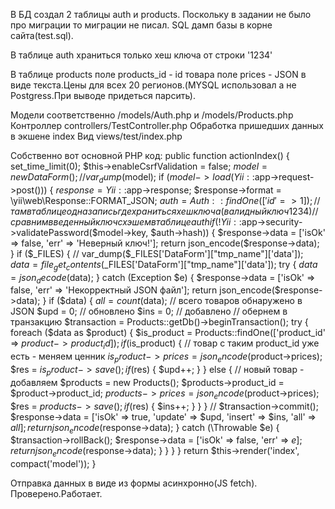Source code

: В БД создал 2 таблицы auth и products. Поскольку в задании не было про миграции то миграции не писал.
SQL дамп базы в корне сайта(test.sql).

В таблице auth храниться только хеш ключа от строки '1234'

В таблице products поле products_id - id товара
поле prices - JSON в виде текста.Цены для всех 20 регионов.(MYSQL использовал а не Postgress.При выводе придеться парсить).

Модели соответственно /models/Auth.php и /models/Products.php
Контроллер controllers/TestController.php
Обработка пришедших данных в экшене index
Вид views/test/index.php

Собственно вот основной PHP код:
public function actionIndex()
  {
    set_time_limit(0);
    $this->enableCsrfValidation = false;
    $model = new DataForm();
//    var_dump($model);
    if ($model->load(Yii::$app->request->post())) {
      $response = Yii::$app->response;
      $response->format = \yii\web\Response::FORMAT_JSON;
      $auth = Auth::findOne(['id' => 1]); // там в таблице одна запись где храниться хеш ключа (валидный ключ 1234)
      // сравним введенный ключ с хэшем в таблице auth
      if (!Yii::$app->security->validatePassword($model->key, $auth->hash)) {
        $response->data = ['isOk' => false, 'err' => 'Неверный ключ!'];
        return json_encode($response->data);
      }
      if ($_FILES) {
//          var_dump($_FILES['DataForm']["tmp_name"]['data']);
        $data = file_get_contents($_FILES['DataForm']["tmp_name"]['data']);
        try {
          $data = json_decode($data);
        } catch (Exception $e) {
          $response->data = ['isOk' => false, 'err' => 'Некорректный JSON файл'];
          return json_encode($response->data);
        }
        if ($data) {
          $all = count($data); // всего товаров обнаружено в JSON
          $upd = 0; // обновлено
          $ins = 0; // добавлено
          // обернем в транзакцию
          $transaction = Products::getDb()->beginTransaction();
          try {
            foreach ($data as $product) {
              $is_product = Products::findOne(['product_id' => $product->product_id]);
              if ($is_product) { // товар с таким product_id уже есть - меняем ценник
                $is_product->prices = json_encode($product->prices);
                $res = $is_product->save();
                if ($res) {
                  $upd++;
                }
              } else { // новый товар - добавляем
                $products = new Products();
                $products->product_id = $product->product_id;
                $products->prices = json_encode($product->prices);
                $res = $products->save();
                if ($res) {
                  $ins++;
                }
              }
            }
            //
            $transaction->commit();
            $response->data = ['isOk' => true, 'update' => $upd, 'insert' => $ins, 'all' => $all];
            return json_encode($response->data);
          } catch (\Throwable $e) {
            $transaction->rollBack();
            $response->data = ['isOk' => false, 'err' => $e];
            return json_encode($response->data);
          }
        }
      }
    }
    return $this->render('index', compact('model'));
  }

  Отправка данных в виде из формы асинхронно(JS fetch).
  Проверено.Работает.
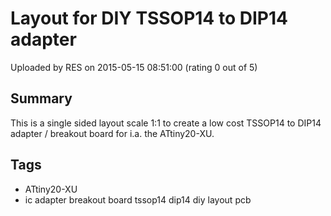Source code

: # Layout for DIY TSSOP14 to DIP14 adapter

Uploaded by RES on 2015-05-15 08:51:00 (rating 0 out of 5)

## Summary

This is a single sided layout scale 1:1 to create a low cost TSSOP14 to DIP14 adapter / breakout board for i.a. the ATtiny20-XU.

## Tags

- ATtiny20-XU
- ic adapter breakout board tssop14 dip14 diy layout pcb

▸ **WHAT NEEDS TO BE DONE**:
After removing the pictures, set down every record above exactly as it stands.

▸ **ANSWER TO THE EXERCISE**:
Source code

: В БД создал 2 таблицы auth и products. Поскольку в задании не было про миграции то миграции не писал.
SQL дамп базы в корне сайта(test.sql).

В таблице auth храниться только хеш ключа от строки '1234'

В таблице products поле products_id - id товара
поле prices - JSON в виде текста.Цены для всех 20 регионов.(MYSQL использовал а не Postgress.При выводе придеться парсить).

Модели соответственно /models/Auth.php и /models/Products.php
Контроллер controllers/TestController.php
Обработка пришедших данных в экшене index
Вид views/test/index.php

Собственно вот основной PHP код:
public function actionIndex()
  {
    set_time_limit(0);
    $this->enableCsrfValidation = false;
    $model = new DataForm();
//    var_dump($model);
    if ($model->load(Yii::$app->request->post())) {
      $response = Yii::$app->response;
      $response->format = \yii\web\Response::FORMAT_JSON;
      $auth = Auth::findOne(['id' => 1]); // там в таблице одна запись где храниться хеш ключа (валидный ключ 1234)
      // сравним введенный ключ с хэшем в таблице auth
      if (!Yii::$app->security->validatePassword($model->key, $auth->hash)) {
        $response->data = ['isOk' => false, 'err' => 'Неверный ключ!'];
        return json_encode($response->data);
      }
      if ($_FILES) {
//          var_dump($_FILES['DataForm']["tmp_name"]['data']);
        $data = file_get_contents($_FILES['DataForm']["tmp_name"]['data']);
        try {
          $data = json_decode($data);
        } catch (Exception $e) {
          $response->data = ['isOk' => false, 'err' => 'Некорректный JSON файл'];
          return json_encode($response->data);
        }
        if ($data) {
          $all = count($data); // всего товаров обнаружено в JSON
          $upd = 0; // обновлено
          $ins = 0; // добавлено
          // обернем в транзакцию
          $transaction = Products::getDb()->beginTransaction();
          try {
            foreach ($data as $product) {
              $is_product = Products::findOne(['product_id' => $product->product_id]);
              if ($is_product) { // товар с таким product_id уже есть - меняем ценник
                $is_product->prices = json_encode($product->prices);
                $res = $is_product->save();
                if ($res) {
                  $upd++;
                }
              } else { // новый товар - добавляем
                $products = new Products();
                $products->product_id = $product->product_id;
                $products->prices = json_encode($product->prices);
                $res = $products->save();
                if ($res) {
                  $ins++;
                }
              }
            }
            //
            $transaction->commit();
            $response->data = ['isOk' => true, 'update' => $upd, 'insert' => $ins, 'all' => $all];
            return json_encode($response->data);
          } catch (\Throwable $e) {
            $transaction->rollBack();
            $response->data = ['isOk' => false, 'err' => $e];
            return json_encode($response->data);
          }
        }
      }
    }
    return $this->render('index', compact('model'));
  }

  Отправка данных в виде из формы асинхронно(JS fetch).
  Проверено.Работает.
Source code

: # Layout for DIY TSSOP14 to DIP14 adapter

Uploaded by RES on 2015-05-15 08:51:00 (rating 0 out of 5)

## Summary

This is a single sided layout scale 1:1 to create a low cost TSSOP14 to DIP14 adapter / breakout board for i.a. the ATtiny20-XU.

## Tags

- ATtiny20-XU
- ic adapter breakout board tssop14 dip14 diy layout pcb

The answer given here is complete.